Three tag positions at the instant n+2 (in the time scale of the audio file) before change of speed of the playback device are indicated in FIG. 2B:
    • the first, starting from the left, T(n+2) is the one corresponding to the playback speed before the player slows down;
    • the second, NT1(n+2), is the result of the computation consisting in adjusting the playback speed of the playback device to the stroke speed of the player by using the speed factor SF; it can be seen that in this case the tags remain ahead of the strokes;
    • the third, NT2(n+2), is the result of a computation in which a corrected speed factor CSF is used; this corrected factor is computed so that the times of the subsequent stroke and tag are identical, which can be seen in FIG. 2B.
CSF is the ratio of the time interval of the stroke n+1 at the tag n+2 related to the time interval of the stroke n+1 at the stroke n+2. Its computation formula can be as follows:
CSF={[T(n+2)−T(n)]−[H(n+1)−H(n)]}/[H(n+1)−H(n)]
It is possible to enhance the musical rendition by smoothing the profile of the tempo of the player. For this, instead of adjusting the playback speed of the playback device as indicated above, it is possible to calculate a linear variation between the target value and the starting value over a relatively short duration, for example 50 ms, and to change the playback speed through these different intermediate values. The longer the adjustment time, the smoother the transition. This provides for a better rendition, notably when numerous notes are played by the playback device between two strokes. However, the smoothing is obviously done to the detrimental of the dynamic of the musical response.
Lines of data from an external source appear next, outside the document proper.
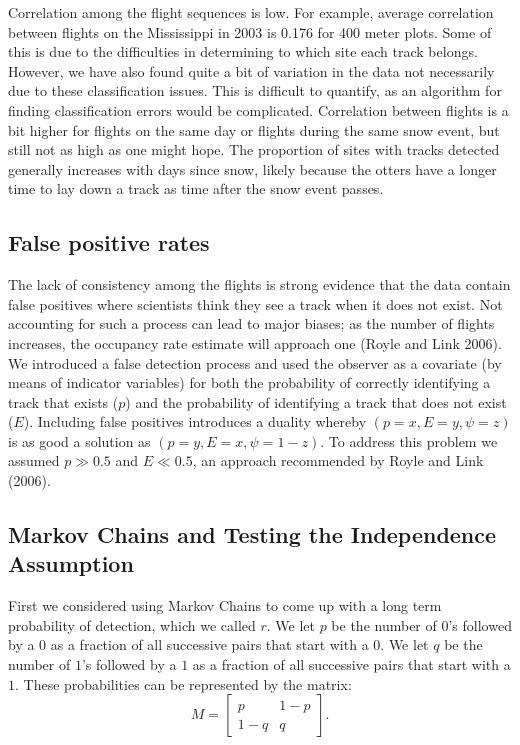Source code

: \documentclass[12pt]{article}
\begin{document}
    Correlation among the flight sequences is low. For example, average
    correlation between flights on the Mississippi in 2003 is 0.176 for 400
    meter plots. Some of this is due to the difficulties in determining to which
    site each track belongs. However, we have also found quite a bit of
    variation in the data not necessarily due to these classification issues.
    This is difficult to quantify, as an algorithm for finding classification
    errors would be complicated. Correlation between flights is a bit higher for
    flights on the same day or flights during the same snow event, but still not
    as high as one might hope. The proportion of sites with tracks detected
    generally increases with days since snow, likely because the otters have a
    longer time to lay down a track as time after the snow event passes.

    \subsection{False positive rates}
    The lack of consistency among the flights is strong evidence that the data
    contain false positives where scientists think they see a track when it does
    not exist. Not accounting for such a process can lead to major biases; as
    the number of flights increases, the occupancy rate estimate will approach
    one (Royle and Link 2006). We introduced a false detection process and used
    the observer as a covariate (by means of indicator variables) for both the
    probability of correctly identifying a track that exists ($p$) and the
    probability of identifying a track that does not exist ($E$). Including
    false positives introduces a duality whereby $(p=x,E=y,\psi=z)$ is as good a
    solution as $(p=y,E=x,\psi=1-z)$. To address this problem we assumed
    $p\gg0.5$ and $E\ll0.5$, an approach recommended by Royle and Link (2006).

    \subsection{Markov Chains and Testing the Independence Assumption}
    \label{shat}
    First we considered using Markov Chains to come up with a long term
    probability of detection, which we called \(r\). We let \(p\) be the number
    of \(0\)'s followed by a \(0\) as a fraction of all successive pairs that
    start with a \(0\). We let \(q\) be the number of \(1\)'s followed by a
    \(1\) as a fraction of all successive pairs that start with a \(1\). These
    probabilities can be represented by the matrix:
    \[M=\begin{bmatrix}
        p & 1-p \\
        1-q & q
    \end{bmatrix}\text{.}\]
\end{document}
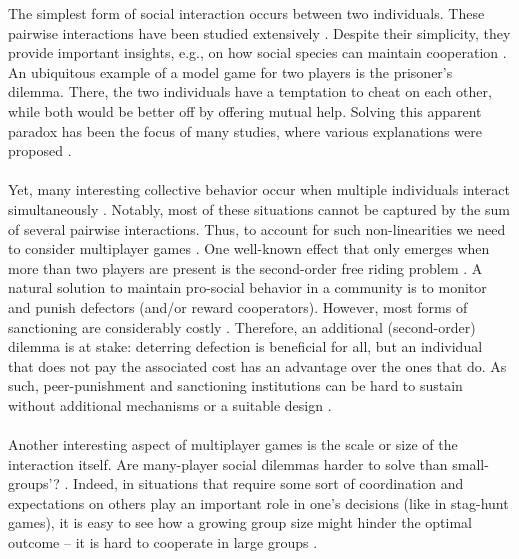 \documentclass[11pt]{article}
\theoremstyle{plainCl1}
\theoremstyle{plainCl2}
\begin{document}
The simplest form of social interaction occurs between two individuals. These pairwise interactions have been studied extensively \cite{bibid}. Despite their simplicity, they provide important insights, e.g., on how social species can maintain cooperation \cite{bibid}. An ubiquitous example of a model game for two players is the prisoner's dilemma. There, the two individuals have a temptation to cheat on each other, while both would be better off by offering mutual help. Solving this apparent paradox has been the focus of many studies, where various explanations were proposed \cite{bibid}. 
\\ \\
\noindent Yet, many interesting collective behavior occur when multiple individuals interact simultaneously \cite{Palm:JMB:1984, Skyrms:book:2003, Pacheco:PRSB:2009, Archetti:EL:2011, Archetti:JTB:2012, Gokhale:DGAA:2014, Hilbe:JTB:2015, Venkateswaran:PRSB:2019}.  %
Notably, most of these situations cannot be captured by the sum of several pairwise interactions. Thus, to account for such non-linearities we need to consider multiplayer games \cite{Gokhale:DGAA:2014}. One well-known effect that only emerges when more than two players are present is the second-order free riding problem \cite{Pal:NatCom:2022}. A natural solution to maintain pro-social behavior in a community is to monitor and punish defectors (and/or reward cooperators). However, most forms of sanctioning are considerably costly \cite{bibid}. Therefore, an additional (second-order) dilemma is at stake: deterring defection is beneficial for all, but an individual that does not pay the associated cost has an advantage over the ones that do. As such, peer-punishment and sanctioning institutions can be hard to sustain without additional mechanisms or a suitable design \cite{Couto:JTB:2020}. %
\\ \\
\noindent 
Another interesting aspect of multiplayer games is the scale or size of the interaction itself. Are many-player social dilemmas harder to solve than small-groups'? \cite{Skyrms:book:2003}. Indeed, in situations that require some sort of coordination and expectations on others play an important role in one's decisions (like in stag-hunt games), it is easy to see how a growing group size might hinder the optimal outcome -- it is hard to cooperate in large groups \cite{bibid}. %
\end{document}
Another enhancement, applicable to the embodiment comprising one or more motion sensors, consists in measuring the stroke energy of the player or velocity to control the volume of the audio output. The way in which the velocity is measured is also disclosed in the patent application filed by the present applicants in the patent application entitled “DEVICE AND METHOD FOR INTERPRETING MUSICAL GESTURES”.
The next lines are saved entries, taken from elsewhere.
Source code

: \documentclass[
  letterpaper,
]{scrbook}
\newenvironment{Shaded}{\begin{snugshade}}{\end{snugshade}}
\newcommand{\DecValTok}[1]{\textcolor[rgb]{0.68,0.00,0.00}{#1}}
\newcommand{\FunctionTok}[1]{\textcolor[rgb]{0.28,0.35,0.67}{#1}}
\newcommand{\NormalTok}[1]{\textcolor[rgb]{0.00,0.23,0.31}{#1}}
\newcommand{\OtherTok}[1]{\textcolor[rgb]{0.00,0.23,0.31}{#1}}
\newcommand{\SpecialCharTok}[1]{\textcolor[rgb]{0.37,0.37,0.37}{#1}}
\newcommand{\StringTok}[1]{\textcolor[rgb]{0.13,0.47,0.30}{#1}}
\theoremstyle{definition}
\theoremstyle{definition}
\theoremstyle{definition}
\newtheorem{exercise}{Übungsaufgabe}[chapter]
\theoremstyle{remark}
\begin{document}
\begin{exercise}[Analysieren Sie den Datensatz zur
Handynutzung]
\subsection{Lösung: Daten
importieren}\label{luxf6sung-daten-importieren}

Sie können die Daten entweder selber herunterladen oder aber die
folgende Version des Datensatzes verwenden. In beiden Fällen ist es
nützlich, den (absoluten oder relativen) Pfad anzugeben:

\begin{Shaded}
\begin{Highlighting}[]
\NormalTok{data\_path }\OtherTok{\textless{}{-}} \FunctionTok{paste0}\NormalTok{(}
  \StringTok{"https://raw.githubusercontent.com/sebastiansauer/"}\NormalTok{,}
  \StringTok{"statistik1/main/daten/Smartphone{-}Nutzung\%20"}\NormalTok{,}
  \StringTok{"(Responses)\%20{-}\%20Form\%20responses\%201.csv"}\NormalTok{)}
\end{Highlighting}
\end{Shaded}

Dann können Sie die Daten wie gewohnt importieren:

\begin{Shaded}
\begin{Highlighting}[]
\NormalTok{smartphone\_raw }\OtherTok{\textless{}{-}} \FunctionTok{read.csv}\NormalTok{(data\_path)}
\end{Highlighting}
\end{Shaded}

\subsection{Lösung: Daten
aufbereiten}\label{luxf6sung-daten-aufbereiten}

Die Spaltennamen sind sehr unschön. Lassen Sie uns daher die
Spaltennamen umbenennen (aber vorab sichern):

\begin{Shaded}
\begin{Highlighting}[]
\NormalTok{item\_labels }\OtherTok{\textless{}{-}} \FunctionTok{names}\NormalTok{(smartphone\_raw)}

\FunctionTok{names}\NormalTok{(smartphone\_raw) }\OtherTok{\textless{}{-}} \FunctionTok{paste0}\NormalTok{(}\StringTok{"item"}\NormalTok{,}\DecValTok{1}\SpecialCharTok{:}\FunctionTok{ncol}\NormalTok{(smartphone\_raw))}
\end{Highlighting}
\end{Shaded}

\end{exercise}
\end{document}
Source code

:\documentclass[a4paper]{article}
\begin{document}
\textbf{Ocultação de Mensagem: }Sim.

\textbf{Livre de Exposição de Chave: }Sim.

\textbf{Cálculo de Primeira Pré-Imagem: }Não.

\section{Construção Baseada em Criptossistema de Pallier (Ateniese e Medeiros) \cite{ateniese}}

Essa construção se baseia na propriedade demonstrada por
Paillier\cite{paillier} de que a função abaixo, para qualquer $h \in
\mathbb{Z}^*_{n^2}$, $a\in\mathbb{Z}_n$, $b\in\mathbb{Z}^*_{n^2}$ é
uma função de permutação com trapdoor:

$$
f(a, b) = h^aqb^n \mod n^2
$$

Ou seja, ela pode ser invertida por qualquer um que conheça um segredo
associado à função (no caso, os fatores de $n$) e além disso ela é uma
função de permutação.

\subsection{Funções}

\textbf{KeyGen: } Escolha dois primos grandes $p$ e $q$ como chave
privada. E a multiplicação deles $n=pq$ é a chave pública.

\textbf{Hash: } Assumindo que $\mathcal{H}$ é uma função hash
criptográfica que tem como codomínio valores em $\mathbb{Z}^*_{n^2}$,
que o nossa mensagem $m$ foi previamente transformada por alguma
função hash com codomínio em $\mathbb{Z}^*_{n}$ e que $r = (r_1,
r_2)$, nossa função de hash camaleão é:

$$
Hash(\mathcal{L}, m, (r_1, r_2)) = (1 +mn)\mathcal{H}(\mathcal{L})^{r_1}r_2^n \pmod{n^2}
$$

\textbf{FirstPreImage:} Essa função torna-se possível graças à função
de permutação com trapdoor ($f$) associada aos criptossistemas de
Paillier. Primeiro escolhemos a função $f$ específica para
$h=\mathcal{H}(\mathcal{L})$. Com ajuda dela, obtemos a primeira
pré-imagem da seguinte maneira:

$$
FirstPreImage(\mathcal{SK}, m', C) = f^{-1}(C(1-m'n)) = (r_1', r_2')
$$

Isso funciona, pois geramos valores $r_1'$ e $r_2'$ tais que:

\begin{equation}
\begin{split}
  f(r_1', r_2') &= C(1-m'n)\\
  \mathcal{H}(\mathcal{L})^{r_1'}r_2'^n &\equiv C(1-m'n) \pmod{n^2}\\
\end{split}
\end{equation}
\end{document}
For all the primary strokes detected, the processing module computes a stroke velocity (or volume) signal by using the deviation of the filtered signal at the output of the magnetometer.
By using the same notations as above in commentary to FIG. 2, the value DELTAB(n) is introduced into the sample n which can be considered as the prefiltered signal from the centered magnetometer and which is computed as follows:
DELTAB(n)=BF1(n)−BF2(n)
The minimum and maximum values of DELTAB(n) are stored between two detected primary strokes. An acceptable value VEL(n) of the velocity of a primary stroke detected in a sample n is then given by the following equation:
VEL(n)=Max{DELTAB(n),DELTAB(p)}−Min{DELTAB(n),DELTA(p)}
In which p is the index of the sample in which the preceding primary stroke was detected. The velocity is therefore the travel (max-min difference) of the derivative of the signal between two detected primary strokes, characteristic of musically meaningful gestures.
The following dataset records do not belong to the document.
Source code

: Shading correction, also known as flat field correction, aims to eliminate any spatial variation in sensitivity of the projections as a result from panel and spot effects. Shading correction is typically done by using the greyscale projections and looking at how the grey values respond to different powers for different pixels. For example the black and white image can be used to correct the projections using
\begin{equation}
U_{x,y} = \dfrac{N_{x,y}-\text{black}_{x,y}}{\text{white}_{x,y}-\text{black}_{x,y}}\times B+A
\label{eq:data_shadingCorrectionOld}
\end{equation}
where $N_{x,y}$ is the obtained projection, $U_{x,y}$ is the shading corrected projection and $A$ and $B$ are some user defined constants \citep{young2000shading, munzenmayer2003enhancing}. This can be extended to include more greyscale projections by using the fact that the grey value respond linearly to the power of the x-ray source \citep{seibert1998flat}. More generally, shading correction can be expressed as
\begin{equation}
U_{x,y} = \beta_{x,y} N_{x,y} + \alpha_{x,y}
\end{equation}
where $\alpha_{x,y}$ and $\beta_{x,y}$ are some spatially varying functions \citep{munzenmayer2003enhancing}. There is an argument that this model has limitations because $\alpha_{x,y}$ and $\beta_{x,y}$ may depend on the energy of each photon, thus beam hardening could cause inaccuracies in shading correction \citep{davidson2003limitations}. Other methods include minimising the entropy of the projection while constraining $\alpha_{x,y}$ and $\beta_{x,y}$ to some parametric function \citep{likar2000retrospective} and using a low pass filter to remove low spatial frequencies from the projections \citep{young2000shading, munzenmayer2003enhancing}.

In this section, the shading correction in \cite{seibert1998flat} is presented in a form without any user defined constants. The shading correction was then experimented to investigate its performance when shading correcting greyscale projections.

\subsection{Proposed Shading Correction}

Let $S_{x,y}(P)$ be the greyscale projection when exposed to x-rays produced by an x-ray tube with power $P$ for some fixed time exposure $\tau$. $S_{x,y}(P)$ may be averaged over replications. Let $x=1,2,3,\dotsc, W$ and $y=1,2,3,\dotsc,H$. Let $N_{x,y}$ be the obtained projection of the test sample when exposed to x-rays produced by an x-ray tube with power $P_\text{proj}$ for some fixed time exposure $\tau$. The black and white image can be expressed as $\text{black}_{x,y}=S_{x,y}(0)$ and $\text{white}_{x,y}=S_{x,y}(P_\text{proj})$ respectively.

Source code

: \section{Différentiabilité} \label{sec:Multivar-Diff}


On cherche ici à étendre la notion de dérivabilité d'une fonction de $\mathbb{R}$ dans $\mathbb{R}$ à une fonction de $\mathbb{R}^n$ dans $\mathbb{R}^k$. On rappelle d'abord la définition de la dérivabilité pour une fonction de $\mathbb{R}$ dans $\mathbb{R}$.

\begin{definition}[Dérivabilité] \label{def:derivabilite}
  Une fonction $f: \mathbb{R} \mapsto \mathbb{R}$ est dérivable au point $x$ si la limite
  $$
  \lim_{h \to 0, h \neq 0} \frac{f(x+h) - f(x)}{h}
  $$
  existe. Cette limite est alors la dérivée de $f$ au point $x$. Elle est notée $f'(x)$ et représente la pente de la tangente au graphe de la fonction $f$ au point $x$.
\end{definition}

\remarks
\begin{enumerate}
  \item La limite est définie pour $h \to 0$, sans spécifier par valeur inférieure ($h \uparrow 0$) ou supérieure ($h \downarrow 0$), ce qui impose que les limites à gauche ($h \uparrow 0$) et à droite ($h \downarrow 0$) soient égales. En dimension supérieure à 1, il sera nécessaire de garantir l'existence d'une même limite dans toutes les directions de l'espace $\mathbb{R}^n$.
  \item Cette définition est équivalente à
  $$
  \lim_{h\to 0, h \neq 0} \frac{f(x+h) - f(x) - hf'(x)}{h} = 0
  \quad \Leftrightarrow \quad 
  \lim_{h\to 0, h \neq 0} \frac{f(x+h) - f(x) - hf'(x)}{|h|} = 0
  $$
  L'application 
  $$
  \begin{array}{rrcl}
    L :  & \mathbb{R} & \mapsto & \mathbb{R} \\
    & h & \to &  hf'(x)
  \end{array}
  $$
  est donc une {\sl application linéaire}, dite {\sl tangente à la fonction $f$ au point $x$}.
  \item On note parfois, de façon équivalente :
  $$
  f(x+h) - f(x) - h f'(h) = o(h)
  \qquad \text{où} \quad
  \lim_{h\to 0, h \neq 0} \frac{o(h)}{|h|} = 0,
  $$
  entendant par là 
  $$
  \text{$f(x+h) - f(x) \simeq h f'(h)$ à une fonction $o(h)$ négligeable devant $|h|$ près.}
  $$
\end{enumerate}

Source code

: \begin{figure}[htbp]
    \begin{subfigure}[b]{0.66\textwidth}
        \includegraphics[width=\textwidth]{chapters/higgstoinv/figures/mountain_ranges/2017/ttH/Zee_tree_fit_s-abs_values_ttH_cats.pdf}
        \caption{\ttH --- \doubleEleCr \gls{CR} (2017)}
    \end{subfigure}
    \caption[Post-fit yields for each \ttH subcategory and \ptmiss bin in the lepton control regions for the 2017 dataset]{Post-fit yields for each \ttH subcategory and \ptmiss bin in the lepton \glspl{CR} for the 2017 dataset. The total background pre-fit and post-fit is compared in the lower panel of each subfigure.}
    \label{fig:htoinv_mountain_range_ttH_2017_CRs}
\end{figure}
It is also possible to envisage, in this embodiment comprising a number of motion sensors, controlling, by other gestures, other musical parameters such as the spatial origin of the sound (or panning), the vibrato or the tremolo. For example, a sensor in a hand will make it possible to detect the stroke whereas another sensor held in the other hand will make it possible to detect the spatial origin of the sound or the tremolo. Rotations of the hand may also be taken into account: when the palm of the hand is horizontal, a value of the spatial origin of the sound or of the tremolo is obtained; when the palm is vertical, another value of the same parameter is obtained; in both cases, the movements of the hand in space provide the detection of the strokes.
In the case where a MIDI keyboard is used, the controllers conventionally used may also be used in this embodiment of the invention to control the spatial origin of the sounds, the tremolo or the vibrato.
The invention can advantageously be implemented by processing the strokes via a MAX/MSP program.
FIG. 3 represents the general flow diagram of the processing operations in such a program.
The display shows the waveform associated with the audio piece loaded into the system. There is a conventional part for listening to the original piece. Bottom left there is a part, represented in FIG. 4, making it possible to create a table containing the list of the rhythm control points desired by the person: on listening to the piece, he taps on a key at each instant when he wants to tap on subsequent interpretation. Alternatively, these instants may be designated by the mouse on the waveform. Finally, they can be edited.
FIG. 5 details the part of FIG. 3 located bottom right which represents the timing control which is applied.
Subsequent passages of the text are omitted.